UV Resonance Raman Excitation Profiles and Depolarization Ratios of Peptide Conformations

UV resonance Raman spectroscopy is a well established technique for probing peptide and protein secondary structure. Excitation between 180 to 215 nm, within the $\pi $ to $\pi $* electronic transitions of the peptide backbone, results in the enhancement of amide vibrations. We use UVRR excitation profiles and depolarization ratios to examine the underlying peptide bond electronic transitions. The present consensus is that three electronic transitions (n to $\pi $* and two $\pi $ to $\pi $*) occur in simple amides between 230 and 130 nm. In $\alpha $-helices a weak n to $\pi $* electronic transition occurs at 220 nm, while a higher frequency $\pi $ to $\pi $* transition occurs at 190 nm.

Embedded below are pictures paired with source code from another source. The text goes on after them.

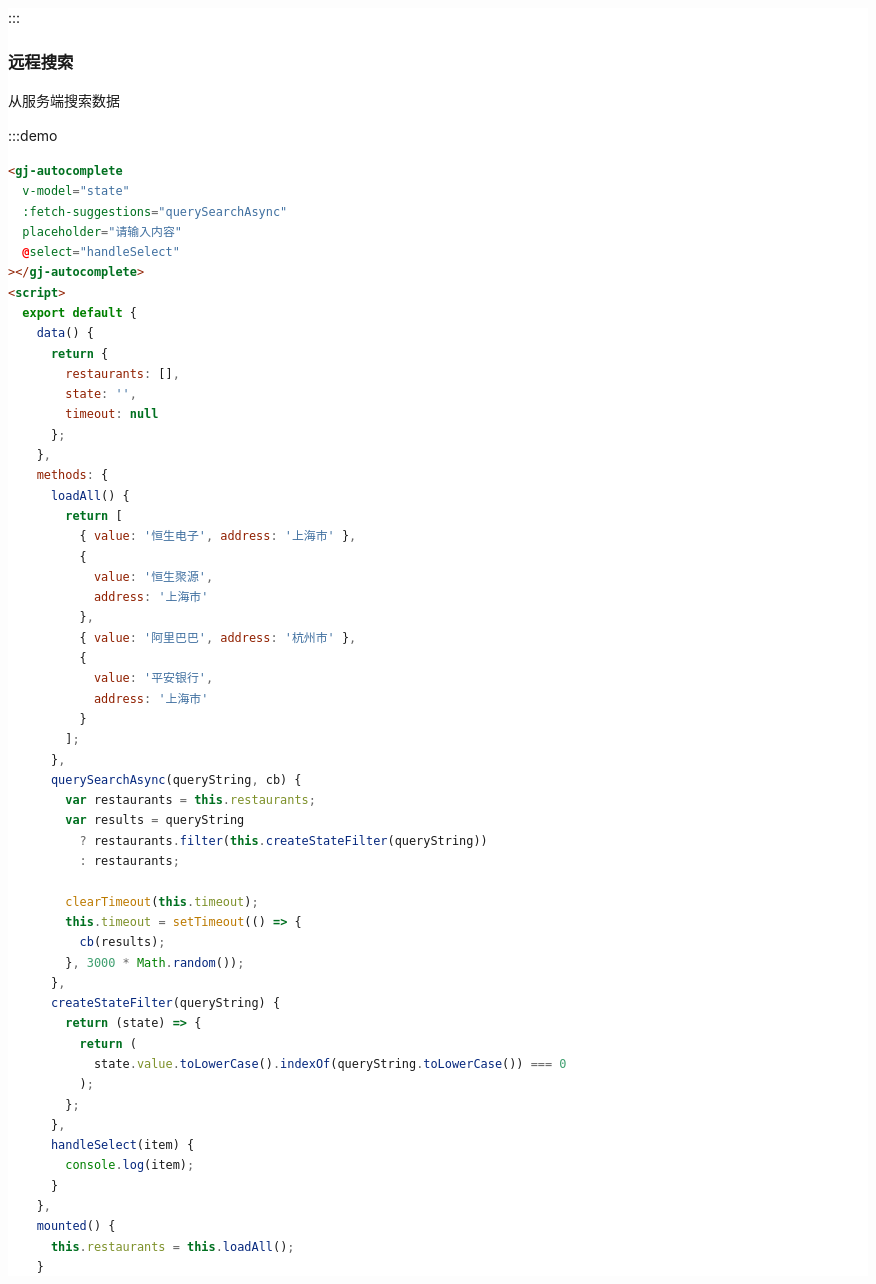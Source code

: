 
:::

### 远程搜索

从服务端搜索数据

:::demo

```html
<gj-autocomplete
  v-model="state"
  :fetch-suggestions="querySearchAsync"
  placeholder="请输入内容"
  @select="handleSelect"
></gj-autocomplete>
<script>
  export default {
    data() {
      return {
        restaurants: [],
        state: '',
        timeout: null
      };
    },
    methods: {
      loadAll() {
        return [
          { value: '恒生电子', address: '上海市' },
          {
            value: '恒生聚源',
            address: '上海市'
          },
          { value: '阿里巴巴', address: '杭州市' },
          {
            value: '平安银行',
            address: '上海市'
          }
        ];
      },
      querySearchAsync(queryString, cb) {
        var restaurants = this.restaurants;
        var results = queryString
          ? restaurants.filter(this.createStateFilter(queryString))
          : restaurants;

        clearTimeout(this.timeout);
        this.timeout = setTimeout(() => {
          cb(results);
        }, 3000 * Math.random());
      },
      createStateFilter(queryString) {
        return (state) => {
          return (
            state.value.toLowerCase().indexOf(queryString.toLowerCase()) === 0
          );
        };
      },
      handleSelect(item) {
        console.log(item);
      }
    },
    mounted() {
      this.restaurants = this.loadAll();
    }
```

This $\pi $ to $\pi $* transition undergoes exciton splitting, giving rise to two dipole-allowed transitions: one perpendicular to the helical axis (190 nm) and the second parallel to the axis (205 nm). The melted state of alpha-helices resembles left-handed poly-proline II (PPII) helices. The PPII helix electronic transitions have been defined as an n to $\pi $* transition at $\sim $ 220 nm and a $\pi $ to $\pi $* transition at $\sim $ 200 nm. For beta-sheets, the $\pi $ to $\pi $* transition occurs at $\sim $ 194 nm for parallel and $\sim $196 nm for anti-parallel sheets. n to pi* transition occurs at $\sim $217 nm for both.